Eastside Catholic Crusaders senior Bryson Beltran has throughly dominated during the first 10 games of the 2018 season on the baseball diamond.
Beltran, who bats in the cleanup spot (fourth in the order), has the highest batting average on the team at this juncture. Crusaders’ head baseball coach Kyle Larsen said Beltran was batting over .600 through the first nine games.
“Bryson is probably at right around .580 right now. He went 0-for-3 on Monday (April 9 loss to Seattle Prep) and to still be hitting .580, that shows you how good he has been this year,” Larsen said with a smile. “He has had a really good start to the season and is seeing the ball really well. He is really locked in, is not chasing pitches and is tough to get out right now. He is a big strong kid who has some power. He is a huge part of our offense and is one of our senior captains.”
Beltran, who splits his time between first base and the designated hitter role, committed to the Gonzaga University collegiate baseball program in September of 2017.

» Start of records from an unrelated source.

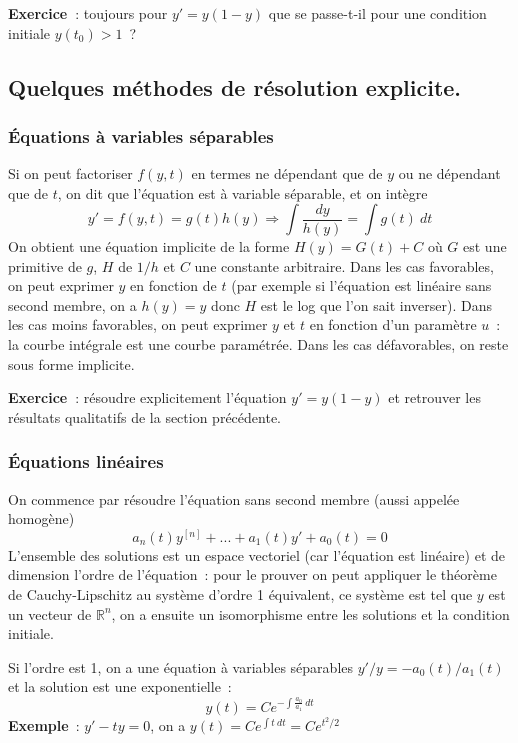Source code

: \documentclass[a4paper,11pt]{article}
\newcommand{\R}{{\mathbb{R}}}
\begin{document}
{\bf Exercice~}: toujours pour $y'=y(1-y)$ que se passe-t-il pour une
condition initiale $y(t_0)>1$~?

\subsection{Quelques m\'ethodes de r\'esolution explicite.}

\subsubsection{\'Equations \`a variables
  s\'eparables}
Si on peut factoriser $f(y,t)$ en termes ne d\'ependant que
de $y$ ou ne d\'ependant que de $t$, on dit que l'\'equation
est \`a variable s\'eparable, et on int\`egre
$$ y'=f(y,t)=g(t)h(y) \Rightarrow \int \frac{dy}{h(y)} = \int g(t) \
dt$$
On obtient une \'equation implicite de la forme $H(y)=G(t)+C$ o\`u
$G$ est une primitive de $g$, $H$ de $1/h$ et $C$ une constante
arbitraire. Dans les cas favorables, on peut exprimer $y$ en fonction
de $t$ (par exemple si l'\'equation est lin\'eaire sans second membre,
on a $h(y)=y$ donc $H$ est le log que l'on sait
inverser). Dans les cas moins favorables, on peut exprimer $y$ et
$t$ en fonction d'un param\`etre $u$~: la courbe int\'egrale est
une courbe param\'etr\'ee. Dans les cas d\'efavorables, on reste
sous forme implicite.

{\bf Exercice~}: r\'esoudre explicitement l'\'equation $y'=y(1-y)$
et retrouver les r\'esultats qualitatifs de la section pr\'ec\'edente.

\subsubsection{\'Equations lin\'eaires}
On commence par r\'esoudre l'\'equation sans second membre
(aussi appel\'ee homog\`ene)
$$ a_n(t) y^{[n]} +...+a_1(t)y'+a_0(t)=0$$
 L'ensemble
des solutions est un espace vectoriel (car l'\'equation
est lin\'eaire) et de dimension l'ordre de
l'\'equation~: pour le prouver on peut appliquer le th\'eor\`eme
de Cauchy-Lipschitz au syst\`eme d'ordre 1 \'equivalent, ce
syst\`eme est tel que $y$ est un vecteur de $\R^n$, on a ensuite
un isomorphisme entre les solutions et la condition initiale.

Si l'ordre est 1, on a une \'equation \`a variables s\'eparables
$ y'/y=-a_0(t)/a_1(t)$ et la solution est une exponentielle~:
$$ y(t)=Ce^{-\int \frac{a_0}{a_1} \ dt}$$
{\bf Exemple}~: $y'-ty=0$, on a $y(t)=Ce^{\int t \ dt}=Ce^{t^2/2}$
\end{document}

“I love Gonzaga, so it’s a dream come true. The coaches were awesome. When I met the guys (Gonzaga players) that were already there, they were awesome too. I love the school, love the campus, love the field and just love everything about it,” Beltran said of Gonzaga.
Before Beltran makes the move 270 miles east to Gonzaga’s campus in Spokane, he wants to help lead the Crusaders deep into the Class 3A state tournament. The Crusaders won Metro titles in 2016 and 2017 but saw their season end in the first round of the Class 3A state tournament the past two years in a row.
“We know if we can get over that hump (first round of state tournament) that we are going to catch fire and we’re going to keep going. That is all we want, man. We just got to trust each other and play well as a team,” Beltran said.
Beltran grew up in a basketball family but quickly gravitated to baseball and never looked back.
“My dad and mom were basketball people. They stuck me in baseball when I was young and I kind of stuck with it more than I did basketball. I have always played baseball since I was a kid,” Beltran said.